In my experience, the situations that arise in dating are the perfect way to practice healthy relationship skills. Which, in this case, is to establish limits and standards of communication.

Yes, these conversations can challenge you or feel difficult. But healthy communication is a skill that gets easier with practice. Once you learn this, you will be better able to communicate in a way that is good for both parties.

Still afraid you’ll push him away? Think of it this way, if you communicate with complete integrity and that guy disappears again. The truth is, he would never come first. So really you have nothing to lose.

5. What to say if you want to know why he disappeared

Wanting to break up or feeling like you deserve some sort of explanation as to why he disappeared is perfectly natural. If this is your case, it’s best to call, but you can also feel free to communicate by text. But don’t go too deep into the text.

It will only serve to confuse him and things could eventually get worse. If you think this might happen, call him.

Be warned that the termination option is never as satisfying as you want it to be. Especially if somewhere deep down you secretly hoped it was all just a mistake. That he’s full of regret and really wants you after all.

Let’s say he sent you a version of…. “Hi”, “Hi, how are you” or “How are you?”.

Your example response: “Hey! I am well thank you. I haven’t heard from you in a while, what have you been up to? …”

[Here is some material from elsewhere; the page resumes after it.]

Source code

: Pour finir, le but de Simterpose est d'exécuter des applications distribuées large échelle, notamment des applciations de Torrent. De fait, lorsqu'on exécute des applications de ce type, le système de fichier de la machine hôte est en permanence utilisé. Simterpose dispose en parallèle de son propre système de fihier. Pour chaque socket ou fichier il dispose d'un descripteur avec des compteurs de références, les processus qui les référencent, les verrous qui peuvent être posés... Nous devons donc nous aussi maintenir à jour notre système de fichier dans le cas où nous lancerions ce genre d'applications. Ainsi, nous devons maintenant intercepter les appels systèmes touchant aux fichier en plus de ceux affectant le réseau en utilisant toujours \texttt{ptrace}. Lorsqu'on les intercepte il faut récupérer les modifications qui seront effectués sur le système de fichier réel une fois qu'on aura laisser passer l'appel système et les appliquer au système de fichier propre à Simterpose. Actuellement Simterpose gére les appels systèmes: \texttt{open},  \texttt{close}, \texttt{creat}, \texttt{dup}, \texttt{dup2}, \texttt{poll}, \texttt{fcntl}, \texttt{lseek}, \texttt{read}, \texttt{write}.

This is polite but assertive. He knows you won’t pretend he’s not gone. But with that wording, he has an easy opportunity to let you know where he’s been.

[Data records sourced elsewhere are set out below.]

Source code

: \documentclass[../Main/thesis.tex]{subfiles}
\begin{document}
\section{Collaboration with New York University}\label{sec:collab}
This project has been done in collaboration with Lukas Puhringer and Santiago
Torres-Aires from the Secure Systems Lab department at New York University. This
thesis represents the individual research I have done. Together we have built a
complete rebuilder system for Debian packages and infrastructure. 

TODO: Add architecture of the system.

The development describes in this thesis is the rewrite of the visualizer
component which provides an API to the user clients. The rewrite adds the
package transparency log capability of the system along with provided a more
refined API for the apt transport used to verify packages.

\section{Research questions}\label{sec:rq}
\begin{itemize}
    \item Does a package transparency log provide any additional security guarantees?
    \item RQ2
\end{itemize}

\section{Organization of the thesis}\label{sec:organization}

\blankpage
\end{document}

Then, when he feels like you’ve started your answer, you can kindly let him know that you won’t be giving him another chance.

That while you really enjoy spending time with him, you don’t see him as someone who has the emotional maturity you look for in a partner. Then, set a threshold that you prefer that he respects your request and ends all communications with you.

6. When he disappears and reappears, let him go

You might not want to hear this, but in my experience, letting him go without any explanation is usually the best option. Awesome 95% of the time.

Men who disappear and reappear don’t usually offer the breakup you think you need.

You’ll never really know why, in a way, that’s really good. Because, anyway, feeling rejected is not good. It doesn’t matter the reason.

Ignore. Delete. block. Move on. Let him go.

There may be several excuses for him to disappear and then come back. But that doesn’t make him right for you.

It’s okay to say no to what you don’t want, so you can say yes to what you want.

Men who deserve your time and attention won’t fantasize about you and reappear out of nowhere later. They won’t play. They live being sincere. Your actions match your words. They will get them to communicate with you. A man who can maintain a healthy partnership with you will treat him as a priority, not an option.

Now you know what to do when he reappears after disappearing. Never settle for less than you deserve. Don’t settle for men who only give you crumbs. Look for the man who shows that he respects you, and that he values ​​your time and attention.